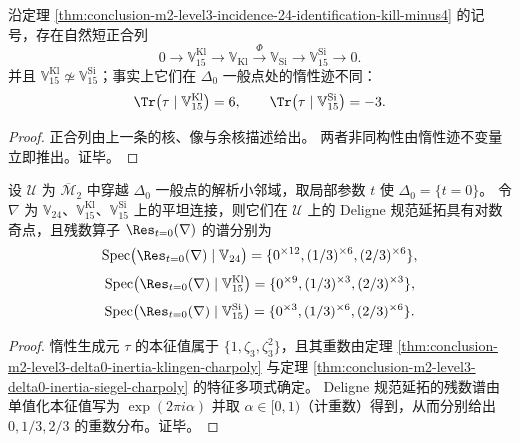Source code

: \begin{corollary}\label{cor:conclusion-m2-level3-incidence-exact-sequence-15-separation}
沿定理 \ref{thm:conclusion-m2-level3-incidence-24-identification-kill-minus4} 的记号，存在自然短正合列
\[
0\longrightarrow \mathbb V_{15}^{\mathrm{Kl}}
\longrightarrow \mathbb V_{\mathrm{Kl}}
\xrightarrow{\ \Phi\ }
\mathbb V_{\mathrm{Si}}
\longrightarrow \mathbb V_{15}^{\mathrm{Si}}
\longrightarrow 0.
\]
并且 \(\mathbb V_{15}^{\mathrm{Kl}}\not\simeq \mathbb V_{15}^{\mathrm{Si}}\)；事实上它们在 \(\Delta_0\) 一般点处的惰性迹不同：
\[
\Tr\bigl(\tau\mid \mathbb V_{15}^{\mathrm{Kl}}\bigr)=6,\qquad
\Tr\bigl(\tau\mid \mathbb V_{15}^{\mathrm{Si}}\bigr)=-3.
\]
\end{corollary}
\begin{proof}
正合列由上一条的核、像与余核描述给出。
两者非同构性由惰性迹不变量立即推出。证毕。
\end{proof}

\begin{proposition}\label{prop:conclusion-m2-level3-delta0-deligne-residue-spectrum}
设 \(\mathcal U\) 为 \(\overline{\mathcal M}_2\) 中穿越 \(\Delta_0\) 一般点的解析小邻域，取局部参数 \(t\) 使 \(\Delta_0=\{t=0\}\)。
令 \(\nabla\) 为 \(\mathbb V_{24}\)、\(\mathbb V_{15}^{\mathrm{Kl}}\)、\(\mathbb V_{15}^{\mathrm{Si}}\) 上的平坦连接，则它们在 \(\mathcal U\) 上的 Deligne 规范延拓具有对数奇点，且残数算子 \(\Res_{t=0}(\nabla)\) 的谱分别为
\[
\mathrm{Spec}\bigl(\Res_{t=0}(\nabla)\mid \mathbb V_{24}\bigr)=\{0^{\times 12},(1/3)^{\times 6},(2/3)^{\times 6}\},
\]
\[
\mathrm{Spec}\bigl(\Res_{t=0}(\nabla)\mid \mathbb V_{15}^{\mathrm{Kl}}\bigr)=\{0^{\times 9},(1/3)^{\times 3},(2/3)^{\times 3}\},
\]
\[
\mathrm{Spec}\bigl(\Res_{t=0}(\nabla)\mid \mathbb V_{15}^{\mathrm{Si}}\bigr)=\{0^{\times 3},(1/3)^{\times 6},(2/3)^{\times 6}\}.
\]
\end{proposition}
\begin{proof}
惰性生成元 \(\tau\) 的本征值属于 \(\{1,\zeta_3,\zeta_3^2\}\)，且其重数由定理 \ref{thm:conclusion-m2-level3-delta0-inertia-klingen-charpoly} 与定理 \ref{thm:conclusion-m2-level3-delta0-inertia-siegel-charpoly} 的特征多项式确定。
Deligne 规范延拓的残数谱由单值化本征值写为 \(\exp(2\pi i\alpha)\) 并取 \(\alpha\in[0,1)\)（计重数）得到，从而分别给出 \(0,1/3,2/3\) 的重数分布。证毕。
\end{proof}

- _WHAT IS EXPECTED_: Each record above should be repeated exactly, please, without pictures.

- _SOLUTION FOR THIS EXERCISE_:
Source code

: \begin{corollary}\label{cor:conclusion-m2-level3-incidence-exact-sequence-15-separation}
沿定理 \ref{thm:conclusion-m2-level3-incidence-24-identification-kill-minus4} 的记号，存在自然短正合列
\[
0\longrightarrow \mathbb V_{15}^{\mathrm{Kl}}
\longrightarrow \mathbb V_{\mathrm{Kl}}
\xrightarrow{\ \Phi\ }
\mathbb V_{\mathrm{Si}}
\longrightarrow \mathbb V_{15}^{\mathrm{Si}}
\longrightarrow 0.
\]
并且 \(\mathbb V_{15}^{\mathrm{Kl}}\not\simeq \mathbb V_{15}^{\mathrm{Si}}\)；事实上它们在 \(\Delta_0\) 一般点处的惰性迹不同：
\[
\Tr\bigl(\tau\mid \mathbb V_{15}^{\mathrm{Kl}}\bigr)=6,\qquad
\Tr\bigl(\tau\mid \mathbb V_{15}^{\mathrm{Si}}\bigr)=-3.
\]
\end{corollary}
\begin{proof}
正合列由上一条的核、像与余核描述给出。
两者非同构性由惰性迹不变量立即推出。证毕。
\end{proof}

\begin{proposition}\label{prop:conclusion-m2-level3-delta0-deligne-residue-spectrum}
设 \(\mathcal U\) 为 \(\overline{\mathcal M}_2\) 中穿越 \(\Delta_0\) 一般点的解析小邻域，取局部参数 \(t\) 使 \(\Delta_0=\{t=0\}\)。
令 \(\nabla\) 为 \(\mathbb V_{24}\)、\(\mathbb V_{15}^{\mathrm{Kl}}\)、\(\mathbb V_{15}^{\mathrm{Si}}\) 上的平坦连接，则它们在 \(\mathcal U\) 上的 Deligne 规范延拓具有对数奇点，且残数算子 \(\Res_{t=0}(\nabla)\) 的谱分别为
\[
\mathrm{Spec}\bigl(\Res_{t=0}(\nabla)\mid \mathbb V_{24}\bigr)=\{0^{\times 12},(1/3)^{\times 6},(2/3)^{\times 6}\},
\]
\[
\mathrm{Spec}\bigl(\Res_{t=0}(\nabla)\mid \mathbb V_{15}^{\mathrm{Kl}}\bigr)=\{0^{\times 9},(1/3)^{\times 3},(2/3)^{\times 3}\},
\]
\[
\mathrm{Spec}\bigl(\Res_{t=0}(\nabla)\mid \mathbb V_{15}^{\mathrm{Si}}\bigr)=\{0^{\times 3},(1/3)^{\times 6},(2/3)^{\times 6}\}.
\]
\end{proposition}
\begin{proof}
惰性生成元 \(\tau\) 的本征值属于 \(\{1,\zeta_3,\zeta_3^2\}\)，且其重数由定理 \ref{thm:conclusion-m2-level3-delta0-inertia-klingen-charpoly} 与定理 \ref{thm:conclusion-m2-level3-delta0-inertia-siegel-charpoly} 的特征多项式确定。
Deligne 规范延拓的残数谱由单值化本征值写为 \(\exp(2\pi i\alpha)\) 并取 \(\alpha\in[0,1)\)（计重数）得到，从而分别给出 \(0,1/3,2/3\) 的重数分布。证毕。
\end{proof}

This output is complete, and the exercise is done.